As policy premium incorporates court fees, it is, therefore quite costly. While some drivers purchase a policy with a higher coverage, some drivers rather choose a policy with minimum coverage for less costly premiums. Minimum coverage (which differs among states), though, may prove inadequate if the injury sustained by the victim is severe or the damage to property more extensive. In such instance, whatever amount is lacking in the coverage will have to be paid by the policy holder from his/her own pocket.

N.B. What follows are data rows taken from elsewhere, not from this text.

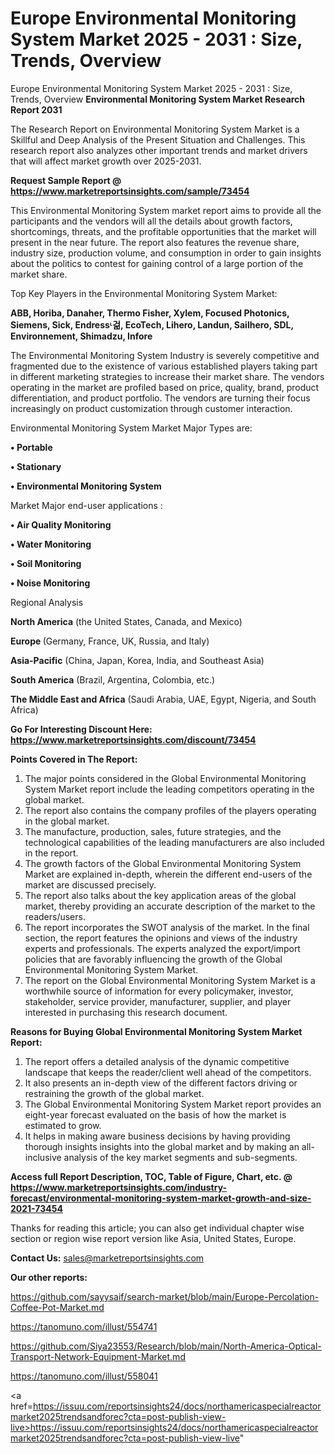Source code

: # Europe Environmental Monitoring System Market 2025 - 2031 : Size, Trends, Overview
Europe Environmental Monitoring System Market 2025 - 2031 : Size, Trends, Overview
<strong>Environmental Monitoring System Market Research Report 2031</strong>

The Research Report on Environmental Monitoring System Market is a Skillful and Deep Analysis of the Present Situation and Challenges. This research report also analyzes other important trends and market drivers that will affect market growth over 2025-2031.

<strong>Request Sample Report @ <a href=https://www.marketreportsinsights.com/sample/73454>https://www.marketreportsinsights.com/sample/73454</a></strong>

This Environmental Monitoring System market report aims to provide all the participants and the vendors will all the details about growth factors, shortcomings, threats, and the profitable opportunities that the market will present in the near future. The report also features the revenue share, industry size, production volume, and consumption in order to gain insights about the politics to contest for gaining control of a large portion of the market share.

Top Key Players in the Environmental Monitoring System Market:

<strong>ABB, Horiba, Danaher, Thermo Fisher, Xylem, Focused Photonics, Siemens, Sick, Endressᶫ걺, EcoTech, Lihero, Landun, Sailhero, SDL, Environnement, Shimadzu, Infore</strong>

The Environmental Monitoring System Industry is severely competitive and fragmented due to the existence of various established players taking part in different marketing strategies to increase their market share. The vendors operating in the market are profiled based on price, quality, brand, product differentiation, and product portfolio. The vendors are turning their focus increasingly on product customization through customer interaction.

Environmental Monitoring System Market Major Types are:

<strong>• Portable

• Stationary

• Environmental Monitoring System</strong>

Market Major end-user applications :

<strong>• Air Quality Monitoring

• Water Monitoring

• Soil Monitoring

• Noise Monitoring</strong>

Regional Analysis

</u><strong><b>North America</b></strong> (the United States, Canada, and Mexico)

<strong><b>Europe </b></strong>(Germany, France, UK, Russia, and Italy)

<strong><b>Asia-Pacific</b></strong> (China, Japan, Korea, India, and Southeast Asia)

<strong><b>South America</b></strong> (Brazil, Argentina, Colombia, etc.)

<strong><b>The Middle East and Africa</b></strong> (Saudi Arabia, UAE, Egypt, Nigeria, and South Africa)

<strong>Go For Interesting Discount Here: <a href=https://www.marketreportsinsights.com/discount/73454>https://www.marketreportsinsights.com/discount/73454</a></strong>

<strong>Points Covered in The Report:</strong>
<ol>
  <li>The major points considered in the Global Environmental Monitoring System Market report include the leading competitors operating in the global market.</li>
  <li>The report also contains the company profiles of the players operating in the global market.</li>
  <li>The manufacture, production, sales, future strategies, and the technological capabilities of the leading manufacturers are also included in the report.</li>
  <li>The growth factors of the Global Environmental Monitoring System Market are explained in-depth, wherein the different end-users of the market are discussed precisely.</li>
  <li>The report also talks about the key application areas of the global market, thereby providing an accurate description of the market to the readers/users.</li>
  <li>The report incorporates the SWOT analysis of the market. In the final section, the report features the opinions and views of the industry experts and professionals. The experts analyzed the export/import policies that are favorably influencing the growth of the Global Environmental Monitoring System Market.</li>
  <li>The report on the Global Environmental Monitoring System Market is a worthwhile source of information for every policymaker, investor, stakeholder, service provider, manufacturer, supplier, and player interested in purchasing this research document.</li>
</ol>
<strong>Reasons for Buying Global Environmental Monitoring System Market Report:</strong>

<ol>
  <li>The report offers a detailed analysis of the dynamic competitive landscape that keeps the reader/client well ahead of the competitors.</li>
  <li>It also presents an in-depth view of the different factors driving or restraining the growth of the global market.</li>
  <li>The Global Environmental Monitoring System Market report provides an eight-year forecast evaluated on the basis of how the market is estimated to grow.</li>
  <li>It helps in making aware business decisions by having providing thorough insights insights into the global market and by making an all-inclusive analysis of the key market segments and sub-segments.</li>
</ol>
<strong>Access full Report Description, TOC, Table of Figure, Chart, etc. @ <a href=https://www.marketreportsinsights.com/industry-forecast/environmental-monitoring-system-market-growth-and-size-2021-73454>https://www.marketreportsinsights.com/industry-forecast/environmental-monitoring-system-market-growth-and-size-2021-73454</a></strong>


Thanks for reading this article; you can also get individual chapter wise section or region wise report version like Asia, United States, Europe.

<strong>Contact Us:</strong>
sales@marketreportsinsights.com

<strong>Our other reports:</strong>

<a href=https://github.com/sayysaif/search-market/blob/main/Europe-Percolation-Coffee-Pot-Market.md>https://github.com/sayysaif/search-market/blob/main/Europe-Percolation-Coffee-Pot-Market.md</a>

<a href=https://tanomuno.com/illust/554741>https://tanomuno.com/illust/554741</a>

<a href=https://github.com/Siya23553/Research/blob/main/North-America-Optical-Transport-Network-Equipment-Market.md>https://github.com/Siya23553/Research/blob/main/North-America-Optical-Transport-Network-Equipment-Market.md</a>

<a href=https://tanomuno.com/illust/558041>https://tanomuno.com/illust/558041</a>

<a href=https://issuu.com/reportsinsights24/docs/northamericaspecialreactormarket2025trendsandforec?cta=post-publish-view-live>https://issuu.com/reportsinsights24/docs/northamericaspecialreactormarket2025trendsandforec?cta=post-publish-view-live</a>"
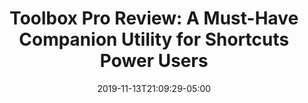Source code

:---
templateKey: link-post
path: /links/2019-11-13-toolbox-pro-review--a-must-have-companion-utility-for-shortcuts-power-users
title: >-
    Toolbox Pro Review: A Must-Have Companion Utility for Shortcuts Power Users
summary: >-
     Toolbox Pro is a new kind of "headless" app – a utility whose sole purpose is to complement and extend Apple’s Shortcuts app with over 50 new actions, providing a native implementation of functionalities that Apple hasn’t brought to Shortcuts yet.
date: 2019-11-13T21:09:29-05:00
url: https://www.macstories.net/reviews/toolbox-pro-review-a-must-have-companion-utility-for-shortcuts-power-users/
image: 2019-11-13-toolbox-pro-review--a-must-have-companion-utility-for-shortcuts-power-users.png
imageAlt: >-
    Toolbox Pro device screenshots
tags:
  - Apps
  - Automation
  - iOS
---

The concern on allowing a driver, who caused the accident, to be compensated too if he/she gets injured, as well as to lower the cost of policy premiums by removing court fees, made 24 states adopt the no-fault insurance coverage during the 1970s. Through the no-fault system, injured drivers and/or passengers, regardless of whose fault the accident is, get/s compensated by their own insurance providers. This means fast compensation (as there is no more need for court proceedings) that will cover wages lost because of the need to recover from the injury, cost of medical treatment, and, in the event of death, funeral expenses. Damage to property insurance coverage will have to be purchased separately by the driver, though, since the no-fault system does not cover damaged properties.

By 2012, due to the high increase in the amount no-fault policies, just 12 states chose to remain with the no-fault system. Nine of these states, which require the no-fault system among their drivers, include Utah, North Dakota, New York, Minnesota, Michigan, Massachusetts, Kansas, Hawaii and Florida. The other three, Kentucky, New Jersey and Pennsylvania, allow their drivers to choose between the no-fault or the usual liability car insurance coverage.